• _Problem details_: A verbatim copy of all the data is required, minus any images.

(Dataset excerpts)
:::::

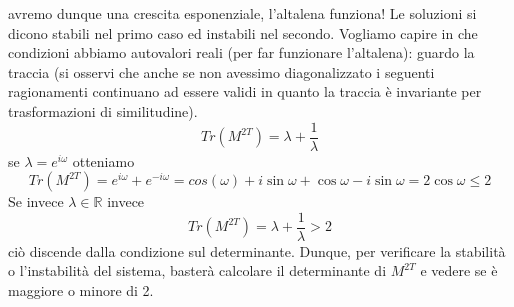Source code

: \documentclass[
10pt, %
a4paper, %
oneside, %
headinclude,footinclude, %
BCOR5mm, %
]{scrartcl}
\begin{document}
avremo dunque una crescita esponenziale, l'altalena funziona! Le soluzioni si dicono stabili nel primo caso ed instabili nel secondo. Vogliamo capire in che condizioni abbiamo autovalori reali (per far funzionare l'altalena): guardo la traccia (si osservi che anche se non avessimo diagonalizzato i seguenti ragionamenti continuano ad essere validi in quanto la traccia è invariante per trasformazioni di similitudine). 
\[Tr(M^{2T}) = \lambda + \frac{1}{\lambda}\]
se \(\lambda = e^{i\omega}\) otteniamo
\[Tr(M^{2T}) = e^{i\omega} + e^{-i\omega} = cos(\omega)+i\sin\omega+\cos\omega - i \sin \omega = 2\cos\omega \leq 2\]
Se invece \(\lambda \in \mathbb{R}\) invece
\[Tr(M^{2T}) = \lambda + \frac{1}{\lambda} >2\]
ciò discende dalla condizione sul determinante. Dunque, per verificare la stabilità o l'instabilità del sistema, basterà calcolare il determinante di \(M^{2T}\) e vedere se è maggiore o minore di 2.
\newpage
\end{document}
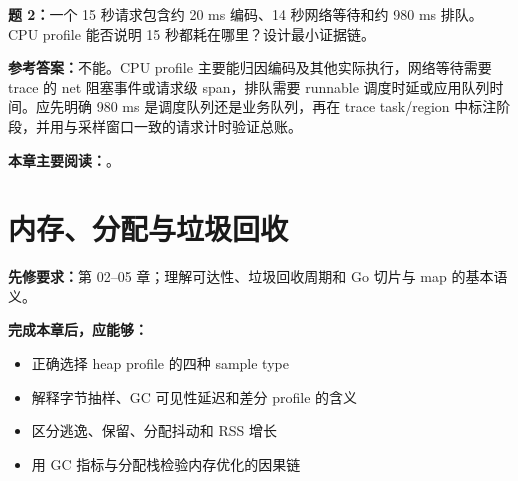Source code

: \documentclass[UTF8,fontset=fandol,openany,11pt]{ctexbook}
\begin{document}
\noindent\textbf{题 2：}一个 15 秒请求包含约 20 ms 编码、14 秒网络等待和约 980 ms 排队。CPU profile 能否说明 15 秒都耗在哪里？设计最小证据链。

\noindent\textbf{参考答案：}不能。CPU profile 主要能归因编码及其他实际执行，网络等待需要 trace 的 net 阻塞事件或请求级 span，排队需要 runnable 调度时延或应用队列时间。应先明确 980 ms 是调度队列还是业务队列，再在 trace task/region 中标注阶段，并用与采样窗口一致的请求计时验证总账。

\medskip\noindent\textbf{本章主要阅读：}\cite{tools-pprof}\cite{tools-http-pprof}\cite{tools-labels}\cite{tools-label-runtime}\cite{tools-pprof-cli}。
\chapter{内存、分配与垃圾回收}
\label{ch:06}
\par\medskip
\noindent\textbf{先修要求：}第 02–05 章；理解可达性、垃圾回收周期和 Go 切片与 map 的基本语义。

\noindent\textbf{完成本章后，应能够：}
\begin{itemize}
\item 正确选择 heap profile 的四种 sample type
\item 解释字节抽样、GC 可见性延迟和差分 profile 的含义
\item 区分逃逸、保留、分配抖动和 RSS 增长
\item 用 GC 指标与分配栈检验内存优化的因果链
\end{itemize}
\end{document}
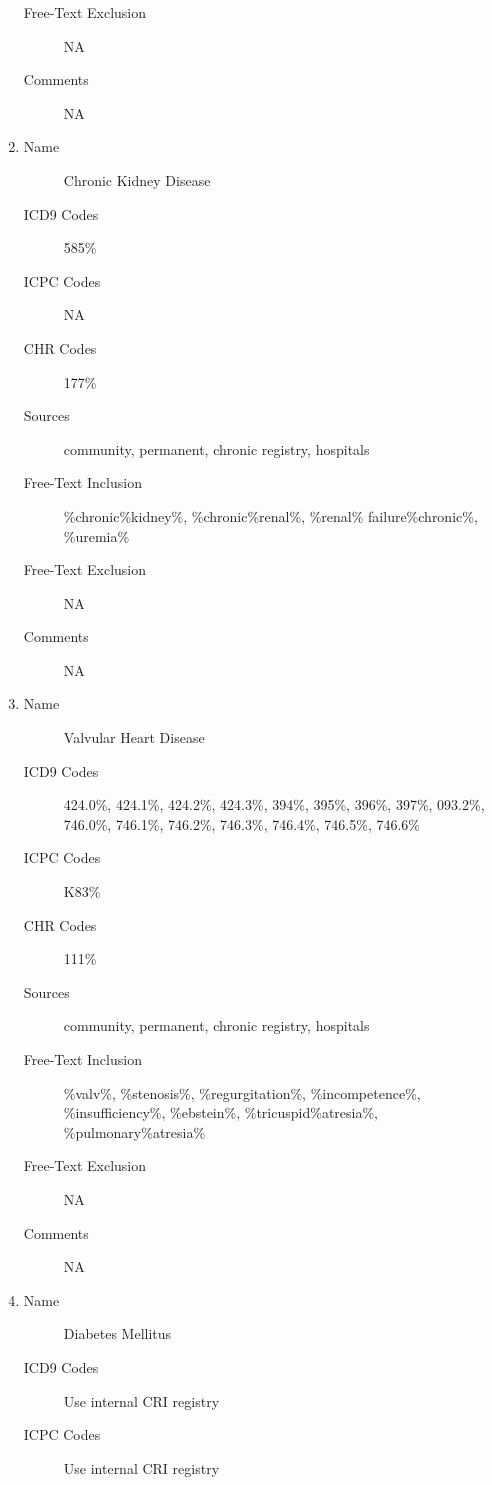 \documentclass[a4paper,12pt]{article}
\begin{document}
\begin{appendices}
\begin{enumerate}
\begin{description}
   						\item[Free-Text Exclusion] NA
   						\item[Comments] NA
   					\end{description}
   					\item
   					\begin{description}
   						\item[Name] Chronic Kidney Disease
   						\item[ICD9 Codes] 585\%
   						\item[ICPC Codes] NA
   						\item[CHR Codes] 177\%
   						\item[Sources] community, permanent, chronic registry, hospitals
   						\item[Free-Text Inclusion] \%chronic\%kidney\%, \%chronic\%renal\%, \%renal\% failure\%chronic\%, \%uremia\%
   						\item[Free-Text Exclusion] NA
   						\item[Comments] NA
   					\end{description}
   					\item
   					\begin{description}
   						\item[Name] Valvular Heart Disease
   						\item[ICD9 Codes] 424.0\%, 424.1\%, 424.2\%, 424.3\%, 394\%, 395\%, 396\%, 397\%, 093.2\%, 746.0\%, 746.1\%, 746.2\%, 746.3\%, 746.4\%, 746.5\%, 746.6\%
   						\item[ICPC Codes] K83\%
   						\item[CHR Codes] 111\%
   						\item[Sources] community, permanent, chronic registry, hospitals
   						\item[Free-Text Inclusion] \%valv\%, \%stenosis\%, \%regurgitation\%, \%incompetence\%, \%insufficiency\%, \%ebstein\%, \%tricuspid\%atresia\%, \%pulmonary\%atresia\%
   						\item[Free-Text Exclusion] NA
   						\item[Comments] NA
   					\end{description}
   					\item
   					\begin{description}
   						\item[Name] Diabetes Mellitus
   						\item[ICD9 Codes] Use internal CRI registry
   						\item[ICPC Codes] Use internal CRI registry

\end{description}
\end{enumerate}
\end{appendices}
\end{document}
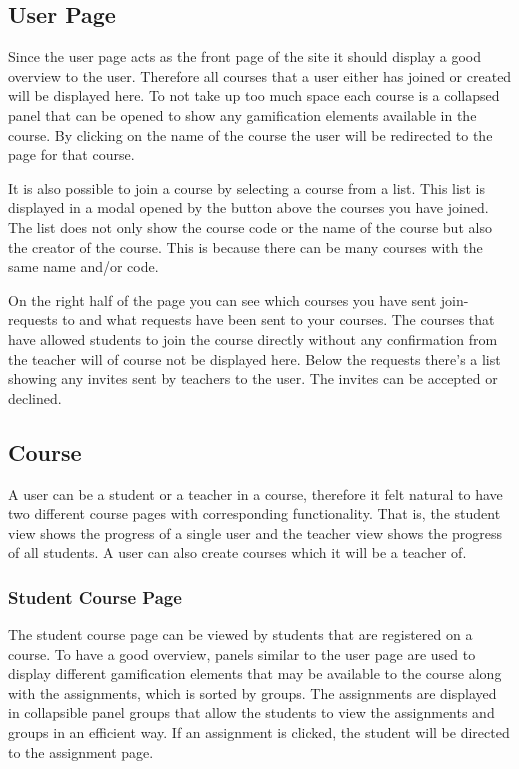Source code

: \subsection{User Page}
Since the user page acts as the front page of the site it should display a good overview to the user. Therefore all courses that a user either has joined or created will be displayed here. To not take up too much space each course is a collapsed panel that can be opened to show any gamification elements available in the course. By clicking on the name of the course the user will be redirected to the page for that course.

It is also possible to join a course by selecting a course from a list. This list is displayed in a modal opened by the button above the courses you have joined.  The list does not only show the course code or the name of the course but also the creator of the course. This is because there can be many courses with the same name and/or code.

On the right half of the page you can see which courses you have sent join-requests to and what requests have been sent to your courses. The courses that have allowed students to join the course directly without any confirmation from the teacher will of course not be displayed here. Below the requests there's a list showing any invites sent by teachers to the user. The invites can be accepted or declined.

\subsection{Course}
A user can be a student or a teacher in a course, therefore it felt natural to have two different course pages with corresponding functionality. That is, the student view shows the progress of a single user and the teacher view shows the progress of all students. A user can also create courses which it will be a teacher of. 

\subsubsection{Student Course Page}
The student course page can be viewed by students that are registered on a course. To have a good overview, panels similar to the user page are used to display different gamification elements that may be available to the course along with the assignments, which is sorted by groups. The assignments are displayed in collapsible panel groups that allow the students to view the assignments and groups in an efficient way. If an assignment is clicked, the student will be directed to the assignment page.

:::::

• _Solved exercise_:
Source code

: \documentclass[
10pt, %
a4paper, %
oneside, %
headinclude,footinclude, %
BCOR5mm, %
]{scrartcl}
\begin{document}
avremo dunque una crescita esponenziale, l'altalena funziona! Le soluzioni si dicono stabili nel primo caso ed instabili nel secondo. Vogliamo capire in che condizioni abbiamo autovalori reali (per far funzionare l'altalena): guardo la traccia (si osservi che anche se non avessimo diagonalizzato i seguenti ragionamenti continuano ad essere validi in quanto la traccia è invariante per trasformazioni di similitudine). 
\[Tr(M^{2T}) = \lambda + \frac{1}{\lambda}\]
se \(\lambda = e^{i\omega}\) otteniamo
\[Tr(M^{2T}) = e^{i\omega} + e^{-i\omega} = cos(\omega)+i\sin\omega+\cos\omega - i \sin \omega = 2\cos\omega \leq 2\]
Se invece \(\lambda \in \mathbb{R}\) invece
\[Tr(M^{2T}) = \lambda + \frac{1}{\lambda} >2\]
ciò discende dalla condizione sul determinante. Dunque, per verificare la stabilità o l'instabilità del sistema, basterà calcolare il determinante di \(M^{2T}\) e vedere se è maggiore o minore di 2.
\newpage
\end{document}
Source code

: \documentclass[UTF8,fontset=fandol,openany,11pt]{ctexbook}
\begin{document}
\noindent\textbf{题 2：}一个 15 秒请求包含约 20 ms 编码、14 秒网络等待和约 980 ms 排队。CPU profile 能否说明 15 秒都耗在哪里？设计最小证据链。

\noindent\textbf{参考答案：}不能。CPU profile 主要能归因编码及其他实际执行，网络等待需要 trace 的 net 阻塞事件或请求级 span，排队需要 runnable 调度时延或应用队列时间。应先明确 980 ms 是调度队列还是业务队列，再在 trace task/region 中标注阶段，并用与采样窗口一致的请求计时验证总账。

\medskip\noindent\textbf{本章主要阅读：}\cite{tools-pprof}\cite{tools-http-pprof}\cite{tools-labels}\cite{tools-label-runtime}\cite{tools-pprof-cli}。
\chapter{内存、分配与垃圾回收}
\label{ch:06}
\par\medskip
\noindent\textbf{先修要求：}第 02–05 章；理解可达性、垃圾回收周期和 Go 切片与 map 的基本语义。

\noindent\textbf{完成本章后，应能够：}
\begin{itemize}
\item 正确选择 heap profile 的四种 sample type
\item 解释字节抽样、GC 可见性延迟和差分 profile 的含义
\item 区分逃逸、保留、分配抖动和 RSS 增长
\item 用 GC 指标与分配栈检验内存优化的因果链
\end{itemize}
\end{document}
 \documentclass[a4paper,12pt]{article}
\begin{document}
\begin{appendices}
\begin{enumerate}
\begin{description}
   						\item[Free-Text Exclusion] NA
   						\item[Comments] NA
   					\end{description}
   					\item
   					\begin{description}
   						\item[Name] Chronic Kidney Disease
   						\item[ICD9 Codes] 585\%
   						\item[ICPC Codes] NA
   						\item[CHR Codes] 177\%
   						\item[Sources] community, permanent, chronic registry, hospitals
   						\item[Free-Text Inclusion] \%chronic\%kidney\%, \%chronic\%renal\%, \%renal\% failure\%chronic\%, \%uremia\%
   						\item[Free-Text Exclusion] NA
   						\item[Comments] NA
   					\end{description}
   					\item
   					\begin{description}
   						\item[Name] Valvular Heart Disease
   						\item[ICD9 Codes] 424.0\%, 424.1\%, 424.2\%, 424.3\%, 394\%, 395\%, 396\%, 397\%, 093.2\%, 746.0\%, 746.1\%, 746.2\%, 746.3\%, 746.4\%, 746.5\%, 746.6\%
   						\item[ICPC Codes] K83\%
   						\item[CHR Codes] 111\%
   						\item[Sources] community, permanent, chronic registry, hospitals
   						\item[Free-Text Inclusion] \%valv\%, \%stenosis\%, \%regurgitation\%, \%incompetence\%, \%insufficiency\%, \%ebstein\%, \%tricuspid\%atresia\%, \%pulmonary\%atresia\%
   						\item[Free-Text Exclusion] NA
   						\item[Comments] NA
   					\end{description}
   					\item
   					\begin{description}
   						\item[Name] Diabetes Mellitus
   						\item[ICD9 Codes] Use internal CRI registry
   						\item[ICPC Codes] Use internal CRI registry

\end{description}
\end{enumerate}
\end{appendices}
\end{document}
Source code

: \subsection{User Page}
Since the user page acts as the front page of the site it should display a good overview to the user. Therefore all courses that a user either has joined or created will be displayed here. To not take up too much space each course is a collapsed panel that can be opened to show any gamification elements available in the course. By clicking on the name of the course the user will be redirected to the page for that course.

It is also possible to join a course by selecting a course from a list. This list is displayed in a modal opened by the button above the courses you have joined.  The list does not only show the course code or the name of the course but also the creator of the course. This is because there can be many courses with the same name and/or code.

On the right half of the page you can see which courses you have sent join-requests to and what requests have been sent to your courses. The courses that have allowed students to join the course directly without any confirmation from the teacher will of course not be displayed here. Below the requests there's a list showing any invites sent by teachers to the user. The invites can be accepted or declined.

\subsection{Course}
A user can be a student or a teacher in a course, therefore it felt natural to have two different course pages with corresponding functionality. That is, the student view shows the progress of a single user and the teacher view shows the progress of all students. A user can also create courses which it will be a teacher of. 

\subsubsection{Student Course Page}
The student course page can be viewed by students that are registered on a course. To have a good overview, panels similar to the user page are used to display different gamification elements that may be available to the course along with the assignments, which is sorted by groups. The assignments are displayed in collapsible panel groups that allow the students to view the assignments and groups in an efficient way. If an assignment is clicked, the student will be directed to the assignment page.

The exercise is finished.